(Material for the task)

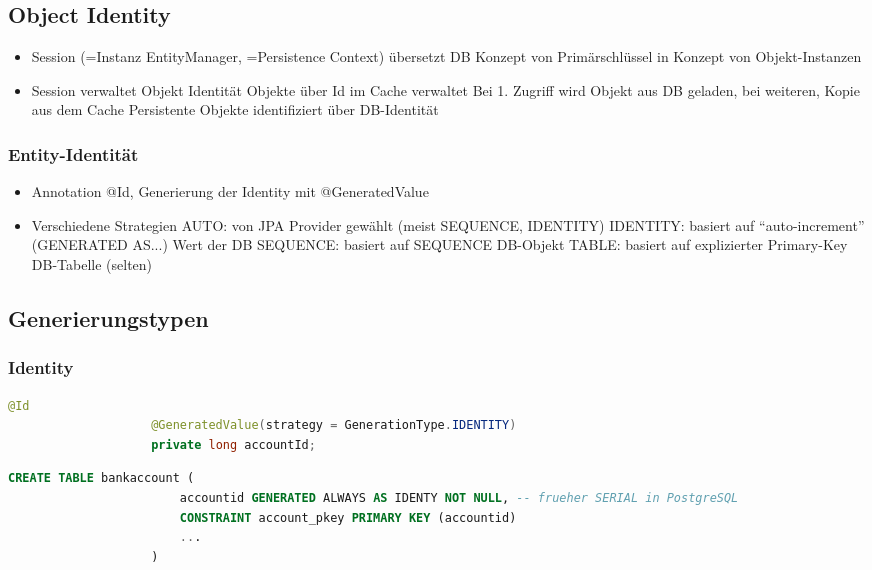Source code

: \documentclass[a4paper, landscape, 8pt]{scrartcl}
\begin{document}
\begin{multicols*}{4}
        \subsection{Object Identity}
        \begin{itemize}
            \item Session (=Instanz EntityManager, =Persistence Context) übersetzt DB Konzept von Primärschlüssel in Konzept von Objekt-Instanzen
            \item Session verwaltet Objekt Identität
            \subitem Objekte über Id im Cache verwaltet
            \subitem Bei 1. Zugriff wird Objekt aus DB geladen, bei weiteren, Kopie aus dem Cache
            \subitem Persistente Objekte identifiziert über DB-Identität
        \end{itemize}

        \subsubsection{Entity-Identität}
        \begin{itemize}
            \item Annotation @Id, Generierung der Identity mit @GeneratedValue
            \item Verschiedene Strategien
            \subitem AUTO: von JPA Provider gewählt (meist SEQUENCE, IDENTITY)
            \subitem IDENTITY: basiert auf \enquote{auto-increment} (GENERATED AS...) Wert der DB
            \subitem SEQUENCE: basiert auf SEQUENCE DB-Objekt
            \subitem TABLE: basiert auf explizierter Primary-Key DB-Tabelle (selten)
        \end{itemize}

        \subsection{Generierungstypen}
        \subsubsection{Identity}
        \begin{lstlisting}[language=java]
                    @Id
                    @GeneratedValue(strategy = GenerationType.IDENTITY)
                    private long accountId;
        \end{lstlisting}
        \begin{lstlisting}[language=sql]
                    CREATE TABLE bankaccount (
                        accountid GENERATED ALWAYS AS IDENTY NOT NULL, -- frueher SERIAL in PostgreSQL
                        CONSTRAINT account_pkey PRIMARY KEY (accountid)
                        ...
                    )
        \end{lstlisting}


\end{multicols*}
\end{document}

(End Material for the task)

**What is needed**
Since the copy should hold text only, set down each record exactly and leave the pictures out.

**Output for this exercise**
Source code

: \documentclass[a4paper, landscape, 8pt]{scrartcl}
\begin{document}
\begin{multicols*}{4}
        \subsection{Object Identity}
        \begin{itemize}
            \item Session (=Instanz EntityManager, =Persistence Context) übersetzt DB Konzept von Primärschlüssel in Konzept von Objekt-Instanzen
            \item Session verwaltet Objekt Identität
            \subitem Objekte über Id im Cache verwaltet
            \subitem Bei 1. Zugriff wird Objekt aus DB geladen, bei weiteren, Kopie aus dem Cache
            \subitem Persistente Objekte identifiziert über DB-Identität
        \end{itemize}

        \subsubsection{Entity-Identität}
        \begin{itemize}
            \item Annotation @Id, Generierung der Identity mit @GeneratedValue
            \item Verschiedene Strategien
            \subitem AUTO: von JPA Provider gewählt (meist SEQUENCE, IDENTITY)
            \subitem IDENTITY: basiert auf \enquote{auto-increment} (GENERATED AS...) Wert der DB
            \subitem SEQUENCE: basiert auf SEQUENCE DB-Objekt
            \subitem TABLE: basiert auf explizierter Primary-Key DB-Tabelle (selten)
        \end{itemize}

        \subsection{Generierungstypen}
        \subsubsection{Identity}
        \begin{lstlisting}[language=java]
                    @Id
                    @GeneratedValue(strategy = GenerationType.IDENTITY)
                    private long accountId;
        \end{lstlisting}
        \begin{lstlisting}[language=sql]
                    CREATE TABLE bankaccount (
                        accountid GENERATED ALWAYS AS IDENTY NOT NULL, -- frueher SERIAL in PostgreSQL
                        CONSTRAINT account_pkey PRIMARY KEY (accountid)
                        ...
                    )
        \end{lstlisting}


\end{multicols*}
\end{document}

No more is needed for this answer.